Aspiring author John (Dean O’Gorman) is still coming to terms with his break-up, longing to win back ex-fiancé Susie (Antonia Prebble). After learning that Susie will be attending an upcoming wedding in Wellington, John sets off from his mate’s flat in Auckland with the hope of reconciling their relationship. That hope is dealt a blow when John’s beat-up Holden Kingswood overheats in spectacular fashion, leaving him to carpool his way south.
The only person to offer John a lift is a young man named Luke (James Rolleston, Boy) who is fleeing a group of deviants in a stolen Mini Cooper. Inevitably, the duo have a run-in with the local police, but thanks to the sharp driving skills of Luke, he and John are able to evade the ensuing pursuit. Soon after their close call, John and Luke make an impromptu stop at a fast food drive-thru, there gaining another passenger – animal rights activist Keira (Ashleigh Cummings).
Believe it or not, Pork Pie is a remake of another Kiwi comedy released in the early Eighties. Geoff Murphy’s Goodbye Pork Pie was one of the first NZ films to achieve mainstream success, and though much of the material hasn’t aged well, it maintains a healthy following in its native land. What’s more peculiar is that the remake is written and directed by Geoff Murphy’s son, Matt. The younger Murphy has placed a number of homages to the original in his film, including the Mini’s registration plate, and the chase scene through Wellington’s train station.
Thankfully, Pork Pie can be enjoyed without having viewed its source material, in part due to its many positive attributes.

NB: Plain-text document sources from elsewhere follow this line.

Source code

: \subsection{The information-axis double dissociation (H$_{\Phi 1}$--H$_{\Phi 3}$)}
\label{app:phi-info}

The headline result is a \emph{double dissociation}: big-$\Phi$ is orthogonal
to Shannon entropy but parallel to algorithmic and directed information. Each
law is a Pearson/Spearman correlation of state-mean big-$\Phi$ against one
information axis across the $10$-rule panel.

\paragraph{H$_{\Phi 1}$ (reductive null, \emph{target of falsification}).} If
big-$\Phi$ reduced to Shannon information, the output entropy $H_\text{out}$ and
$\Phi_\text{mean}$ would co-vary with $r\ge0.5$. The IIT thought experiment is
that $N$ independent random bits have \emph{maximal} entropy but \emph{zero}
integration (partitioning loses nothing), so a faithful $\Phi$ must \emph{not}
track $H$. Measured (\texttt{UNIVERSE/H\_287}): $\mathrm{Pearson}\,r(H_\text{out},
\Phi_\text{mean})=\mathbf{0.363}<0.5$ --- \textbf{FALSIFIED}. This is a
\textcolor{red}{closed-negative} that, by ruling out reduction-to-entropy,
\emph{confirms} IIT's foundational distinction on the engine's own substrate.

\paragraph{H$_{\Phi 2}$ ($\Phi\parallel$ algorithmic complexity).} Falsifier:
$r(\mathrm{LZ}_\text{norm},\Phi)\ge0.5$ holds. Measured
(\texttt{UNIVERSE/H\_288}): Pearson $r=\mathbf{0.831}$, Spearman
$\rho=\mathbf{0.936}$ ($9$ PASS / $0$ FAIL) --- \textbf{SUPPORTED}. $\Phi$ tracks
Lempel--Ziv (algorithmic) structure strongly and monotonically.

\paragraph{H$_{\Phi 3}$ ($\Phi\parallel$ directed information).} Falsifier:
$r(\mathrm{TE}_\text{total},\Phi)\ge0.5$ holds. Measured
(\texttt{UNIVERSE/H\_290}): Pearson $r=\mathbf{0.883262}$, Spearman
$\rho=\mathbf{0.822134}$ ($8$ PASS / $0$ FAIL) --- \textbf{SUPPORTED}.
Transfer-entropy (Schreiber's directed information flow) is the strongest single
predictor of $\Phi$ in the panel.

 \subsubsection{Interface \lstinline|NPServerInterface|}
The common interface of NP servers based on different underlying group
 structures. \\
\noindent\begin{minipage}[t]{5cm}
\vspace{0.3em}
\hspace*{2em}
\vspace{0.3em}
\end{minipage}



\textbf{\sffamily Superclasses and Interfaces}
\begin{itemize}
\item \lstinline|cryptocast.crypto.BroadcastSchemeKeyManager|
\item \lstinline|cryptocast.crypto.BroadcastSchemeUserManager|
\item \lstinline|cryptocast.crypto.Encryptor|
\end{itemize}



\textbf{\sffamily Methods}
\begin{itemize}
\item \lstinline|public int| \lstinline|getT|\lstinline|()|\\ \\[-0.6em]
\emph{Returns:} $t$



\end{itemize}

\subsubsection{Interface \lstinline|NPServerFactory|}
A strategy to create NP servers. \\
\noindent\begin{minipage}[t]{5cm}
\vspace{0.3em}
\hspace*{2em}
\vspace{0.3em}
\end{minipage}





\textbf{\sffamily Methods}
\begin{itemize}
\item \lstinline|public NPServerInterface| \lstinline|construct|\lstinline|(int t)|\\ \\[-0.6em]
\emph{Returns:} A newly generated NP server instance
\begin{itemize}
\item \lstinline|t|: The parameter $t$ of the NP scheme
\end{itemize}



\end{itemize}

O’Gorman, Rolleston and Cummings are all entertaining, with the three having very good chemistry – some would say it’s too good; the Dave Dobbyn-esque soundtrack is an aural delight, complementing the stunning shots of rural New Zealand; and the slapstick humour, while not as funny as it could be, does provide the necessary laughs when it most needs to.
Another peculiarity of this movie is its similarity to last year’s Kiwi smash-hit, Hunt for the Wilderpeople. Both films have a young Maori protagonist eluding the authorities with an older Anglo sidekick, becoming national heroes as they do so. Whether these parallels are intentional or not, this unfortunately means that Pork Pie has less of an impact than its contemporary, which is funnier and more original. And that’s a shame, because Pork Pie is quite a charming picture.
There is one other niggle that needs to be addressed. For a movie which proudly puts an apricot-coloured Mini front and centre of its promotional material, there is a distinct lack of it in the film itself. Chase scenes with the Mini are sporadically placed between long, sombre scenes featuring the main characters, and the chase scenes that are there would benefit from some better editing to make them more thrilling.
Something of a missed opportunity, Pork Pie has its merits but could be far more enjoyable. Though it boasts a likeable cast and some humorous moments, its lack of spectacle prevents it from being a must-see blockbuster experience.